Output all records below verbatim.
▶
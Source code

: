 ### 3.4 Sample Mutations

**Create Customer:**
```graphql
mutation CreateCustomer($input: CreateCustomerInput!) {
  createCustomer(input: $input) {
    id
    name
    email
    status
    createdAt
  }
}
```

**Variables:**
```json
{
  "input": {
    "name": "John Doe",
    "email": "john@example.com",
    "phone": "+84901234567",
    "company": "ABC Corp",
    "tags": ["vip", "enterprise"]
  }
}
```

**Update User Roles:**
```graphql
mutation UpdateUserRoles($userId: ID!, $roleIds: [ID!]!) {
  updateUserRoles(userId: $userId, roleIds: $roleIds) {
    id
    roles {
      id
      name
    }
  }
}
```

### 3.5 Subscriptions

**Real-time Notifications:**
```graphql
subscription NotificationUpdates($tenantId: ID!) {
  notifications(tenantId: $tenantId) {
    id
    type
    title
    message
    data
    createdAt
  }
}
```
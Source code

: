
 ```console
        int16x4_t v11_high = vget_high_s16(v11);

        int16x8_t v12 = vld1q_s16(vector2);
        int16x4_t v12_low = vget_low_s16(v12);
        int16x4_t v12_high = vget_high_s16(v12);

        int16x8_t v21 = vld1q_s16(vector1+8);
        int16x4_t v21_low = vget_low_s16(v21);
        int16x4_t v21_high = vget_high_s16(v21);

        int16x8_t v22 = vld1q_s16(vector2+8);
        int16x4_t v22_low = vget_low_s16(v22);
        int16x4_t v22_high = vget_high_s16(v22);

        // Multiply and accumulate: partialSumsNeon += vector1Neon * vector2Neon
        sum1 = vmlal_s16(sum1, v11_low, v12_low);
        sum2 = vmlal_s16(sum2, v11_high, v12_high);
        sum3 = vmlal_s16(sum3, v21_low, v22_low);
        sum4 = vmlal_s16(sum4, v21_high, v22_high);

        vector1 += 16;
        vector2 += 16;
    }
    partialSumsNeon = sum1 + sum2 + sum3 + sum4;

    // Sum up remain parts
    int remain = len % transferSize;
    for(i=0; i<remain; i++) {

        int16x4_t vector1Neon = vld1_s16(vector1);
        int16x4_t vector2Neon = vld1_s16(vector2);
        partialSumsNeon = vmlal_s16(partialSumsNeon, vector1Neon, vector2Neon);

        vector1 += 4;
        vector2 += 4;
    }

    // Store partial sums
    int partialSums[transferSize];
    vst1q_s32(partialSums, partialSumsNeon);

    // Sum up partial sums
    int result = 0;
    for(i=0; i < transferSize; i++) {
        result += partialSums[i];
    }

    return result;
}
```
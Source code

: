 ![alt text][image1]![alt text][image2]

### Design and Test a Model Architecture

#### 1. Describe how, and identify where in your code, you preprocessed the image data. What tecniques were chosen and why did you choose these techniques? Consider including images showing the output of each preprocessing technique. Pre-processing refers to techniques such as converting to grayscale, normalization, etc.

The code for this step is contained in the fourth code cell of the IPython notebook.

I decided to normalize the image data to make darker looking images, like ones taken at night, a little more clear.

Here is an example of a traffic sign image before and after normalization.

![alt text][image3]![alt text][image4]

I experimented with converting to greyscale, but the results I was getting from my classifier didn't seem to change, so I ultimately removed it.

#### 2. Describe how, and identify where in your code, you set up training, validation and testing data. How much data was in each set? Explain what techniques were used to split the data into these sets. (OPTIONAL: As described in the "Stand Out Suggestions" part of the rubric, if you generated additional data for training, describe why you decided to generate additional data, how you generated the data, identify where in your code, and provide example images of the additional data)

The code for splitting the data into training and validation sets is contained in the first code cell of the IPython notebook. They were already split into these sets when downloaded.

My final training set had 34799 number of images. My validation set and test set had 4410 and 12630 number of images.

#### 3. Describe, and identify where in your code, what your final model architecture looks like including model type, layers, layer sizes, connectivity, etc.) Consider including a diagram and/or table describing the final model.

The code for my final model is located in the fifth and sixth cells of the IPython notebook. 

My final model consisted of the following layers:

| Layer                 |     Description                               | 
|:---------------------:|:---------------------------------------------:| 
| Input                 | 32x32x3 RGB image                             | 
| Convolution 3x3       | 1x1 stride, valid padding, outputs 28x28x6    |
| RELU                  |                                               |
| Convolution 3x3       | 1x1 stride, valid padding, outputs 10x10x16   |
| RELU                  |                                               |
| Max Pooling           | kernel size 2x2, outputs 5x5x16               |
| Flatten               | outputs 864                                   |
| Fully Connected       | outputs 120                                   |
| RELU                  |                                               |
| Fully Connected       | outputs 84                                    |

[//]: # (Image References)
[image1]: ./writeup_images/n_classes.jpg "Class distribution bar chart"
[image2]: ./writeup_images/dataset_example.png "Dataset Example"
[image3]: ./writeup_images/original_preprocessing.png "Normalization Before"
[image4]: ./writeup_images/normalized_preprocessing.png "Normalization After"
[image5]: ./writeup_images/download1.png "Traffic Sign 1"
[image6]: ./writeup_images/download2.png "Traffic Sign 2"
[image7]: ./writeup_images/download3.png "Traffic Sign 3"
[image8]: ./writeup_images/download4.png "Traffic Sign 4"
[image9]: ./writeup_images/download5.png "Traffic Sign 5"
◀
- Problem solution -
Source code

: ### 3.4 Sample Mutations

**Create Customer:**
```graphql
mutation CreateCustomer($input: CreateCustomerInput!) {
  createCustomer(input: $input) {
    id
    name
    email
    status
    createdAt
  }
}
```

**Variables:**
```json
{
  "input": {
    "name": "John Doe",
    "email": "john@example.com",
    "phone": "+84901234567",
    "company": "ABC Corp",
    "tags": ["vip", "enterprise"]
  }
}
```

**Update User Roles:**
```graphql
mutation UpdateUserRoles($userId: ID!, $roleIds: [ID!]!) {
  updateUserRoles(userId: $userId, roleIds: $roleIds) {
    id
    roles {
      id
      name
    }
  }
}
```

### 3.5 Subscriptions

**Real-time Notifications:**
```graphql
subscription NotificationUpdates($tenantId: ID!) {
  notifications(tenantId: $tenantId) {
    id
    type
    title
    message
    data
    createdAt
  }
}
```
Source code

:
 ```console
        int16x4_t v11_high = vget_high_s16(v11);

        int16x8_t v12 = vld1q_s16(vector2);
        int16x4_t v12_low = vget_low_s16(v12);
        int16x4_t v12_high = vget_high_s16(v12);

        int16x8_t v21 = vld1q_s16(vector1+8);
        int16x4_t v21_low = vget_low_s16(v21);
        int16x4_t v21_high = vget_high_s16(v21);

        int16x8_t v22 = vld1q_s16(vector2+8);
        int16x4_t v22_low = vget_low_s16(v22);
        int16x4_t v22_high = vget_high_s16(v22);

        // Multiply and accumulate: partialSumsNeon += vector1Neon * vector2Neon
        sum1 = vmlal_s16(sum1, v11_low, v12_low);
        sum2 = vmlal_s16(sum2, v11_high, v12_high);
        sum3 = vmlal_s16(sum3, v21_low, v22_low);
        sum4 = vmlal_s16(sum4, v21_high, v22_high);

        vector1 += 16;
        vector2 += 16;
    }
    partialSumsNeon = sum1 + sum2 + sum3 + sum4;

    // Sum up remain parts
    int remain = len % transferSize;
    for(i=0; i<remain; i++) {

        int16x4_t vector1Neon = vld1_s16(vector1);
        int16x4_t vector2Neon = vld1_s16(vector2);
        partialSumsNeon = vmlal_s16(partialSumsNeon, vector1Neon, vector2Neon);

        vector1 += 4;
        vector2 += 4;
    }

    // Store partial sums
    int partialSums[transferSize];
    vst1q_s32(partialSums, partialSumsNeon);

    // Sum up partial sums
    int result = 0;
    for(i=0; i < transferSize; i++) {
        result += partialSums[i];
    }

    return result;
}
```
Source code

: ![alt text][image1]![alt text][image2]

### Design and Test a Model Architecture

#### 1. Describe how, and identify where in your code, you preprocessed the image data. What tecniques were chosen and why did you choose these techniques? Consider including images showing the output of each preprocessing technique. Pre-processing refers to techniques such as converting to grayscale, normalization, etc.

The code for this step is contained in the fourth code cell of the IPython notebook.

I decided to normalize the image data to make darker looking images, like ones taken at night, a little more clear.

Here is an example of a traffic sign image before and after normalization.

![alt text][image3]![alt text][image4]

I experimented with converting to greyscale, but the results I was getting from my classifier didn't seem to change, so I ultimately removed it.

#### 2. Describe how, and identify where in your code, you set up training, validation and testing data. How much data was in each set? Explain what techniques were used to split the data into these sets. (OPTIONAL: As described in the "Stand Out Suggestions" part of the rubric, if you generated additional data for training, describe why you decided to generate additional data, how you generated the data, identify where in your code, and provide example images of the additional data)

The code for splitting the data into training and validation sets is contained in the first code cell of the IPython notebook. They were already split into these sets when downloaded.

My final training set had 34799 number of images. My validation set and test set had 4410 and 12630 number of images.

#### 3. Describe, and identify where in your code, what your final model architecture looks like including model type, layers, layer sizes, connectivity, etc.) Consider including a diagram and/or table describing the final model.

The code for my final model is located in the fifth and sixth cells of the IPython notebook. 

My final model consisted of the following layers:

| Layer                 |     Description                               | 
|:---------------------:|:---------------------------------------------:| 
| Input                 | 32x32x3 RGB image                             | 
| Convolution 3x3       | 1x1 stride, valid padding, outputs 28x28x6    |
| RELU                  |                                               |
| Convolution 3x3       | 1x1 stride, valid padding, outputs 10x10x16   |
| RELU                  |                                               |
| Max Pooling           | kernel size 2x2, outputs 5x5x16               |
| Flatten               | outputs 864                                   |
| Fully Connected       | outputs 120                                   |
| RELU                  |                                               |
| Fully Connected       | outputs 84                                    |

[//]: # (Image References)
[image1]: ./writeup_images/n_classes.jpg "Class distribution bar chart"
[image2]: ./writeup_images/dataset_example.png "Dataset Example"
[image3]: ./writeup_images/original_preprocessing.png "Normalization Before"
[image4]: ./writeup_images/normalized_preprocessing.png "Normalization After"
[image5]: ./writeup_images/download1.png "Traffic Sign 1"
[image6]: ./writeup_images/download2.png "Traffic Sign 2"
[image7]: ./writeup_images/download3.png "Traffic Sign 3"
[image8]: ./writeup_images/download4.png "Traffic Sign 4"
[image9]: ./writeup_images/download5.png "Traffic Sign 5"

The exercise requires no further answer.